結果と結論:分析対象1,001名(最終有効回答率=70.0%)の回答を分析した結果,最も「あてはまりの良いモデル」は,GFI=0.94, AGFI=0.91, CFI=0.92, RMSEA=0.063であった.さらに,【ソーシャル・サポートが(少)ない→ストレス(人間関係および職場環境のストレス,仕事内容のストレス)が増加→怒り心理反応を喚起→攻撃行動】という過程が明らかになると同時に,その過程に影響を与える要因が示された.また,対象の看護師の男女比は1 : 3であり,男女間における多母集団同時分析によって性差についての検討も行った.その結果,一部の相関関係(共感性⇔仕事のストレス間,など)で性差がみられることが明らかになった.

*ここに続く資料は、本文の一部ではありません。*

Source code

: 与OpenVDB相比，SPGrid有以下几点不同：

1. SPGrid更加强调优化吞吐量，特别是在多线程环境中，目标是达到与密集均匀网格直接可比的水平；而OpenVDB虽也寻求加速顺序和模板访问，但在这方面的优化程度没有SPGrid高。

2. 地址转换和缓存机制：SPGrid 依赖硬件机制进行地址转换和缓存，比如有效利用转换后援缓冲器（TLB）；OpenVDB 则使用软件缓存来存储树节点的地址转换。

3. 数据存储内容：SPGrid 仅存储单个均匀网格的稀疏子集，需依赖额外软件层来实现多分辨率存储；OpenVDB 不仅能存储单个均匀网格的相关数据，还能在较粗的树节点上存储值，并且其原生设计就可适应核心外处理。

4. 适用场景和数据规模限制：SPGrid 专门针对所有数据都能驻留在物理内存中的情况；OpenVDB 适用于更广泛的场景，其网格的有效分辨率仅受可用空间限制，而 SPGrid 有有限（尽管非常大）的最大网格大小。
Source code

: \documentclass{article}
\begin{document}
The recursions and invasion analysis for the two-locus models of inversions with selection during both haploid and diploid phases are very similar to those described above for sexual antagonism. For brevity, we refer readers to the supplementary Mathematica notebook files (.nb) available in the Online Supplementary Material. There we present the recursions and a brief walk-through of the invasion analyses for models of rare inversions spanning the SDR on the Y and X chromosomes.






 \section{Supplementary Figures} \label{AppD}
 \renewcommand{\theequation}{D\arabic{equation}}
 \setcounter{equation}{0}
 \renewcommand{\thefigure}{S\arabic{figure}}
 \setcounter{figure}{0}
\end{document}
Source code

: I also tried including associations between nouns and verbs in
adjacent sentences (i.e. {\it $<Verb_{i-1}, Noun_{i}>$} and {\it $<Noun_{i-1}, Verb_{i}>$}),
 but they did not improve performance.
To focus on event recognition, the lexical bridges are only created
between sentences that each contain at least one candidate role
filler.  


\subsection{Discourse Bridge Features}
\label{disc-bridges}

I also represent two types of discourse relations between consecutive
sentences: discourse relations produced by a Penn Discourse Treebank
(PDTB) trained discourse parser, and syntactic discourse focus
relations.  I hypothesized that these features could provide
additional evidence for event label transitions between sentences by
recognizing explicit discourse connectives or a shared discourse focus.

怒りは「自己/社会への,不当な,物理的・心理的侵害に対する自己防衛/社会維持のために喚起された準備状態」(湯川,2005),攻撃性は「人に対し(身体的・心理的)危害を加えようと意図して行う行動」(海保ら,2006)と定義するが,怒りは攻撃的な反応と結びつけて考えられ,「怒り=攻撃性」と混同されることが多い.Averill(1982)の研究以降多くの論文で,人は怒りを経験した時に攻撃的な反応を望む一方で,実際に行うことは少ないという結果が示されている(大渕ら,1984; Lively & Powell, 2006;吉田ら,2008).怒りの経験後の反応が常に攻撃的とは限らず,非攻撃的な反応や怒り感情を喚起させる要因は数多くあり,それゆえ怒り感情の喚起や表出に与える影響は複雑に絡み合っていることが推測される.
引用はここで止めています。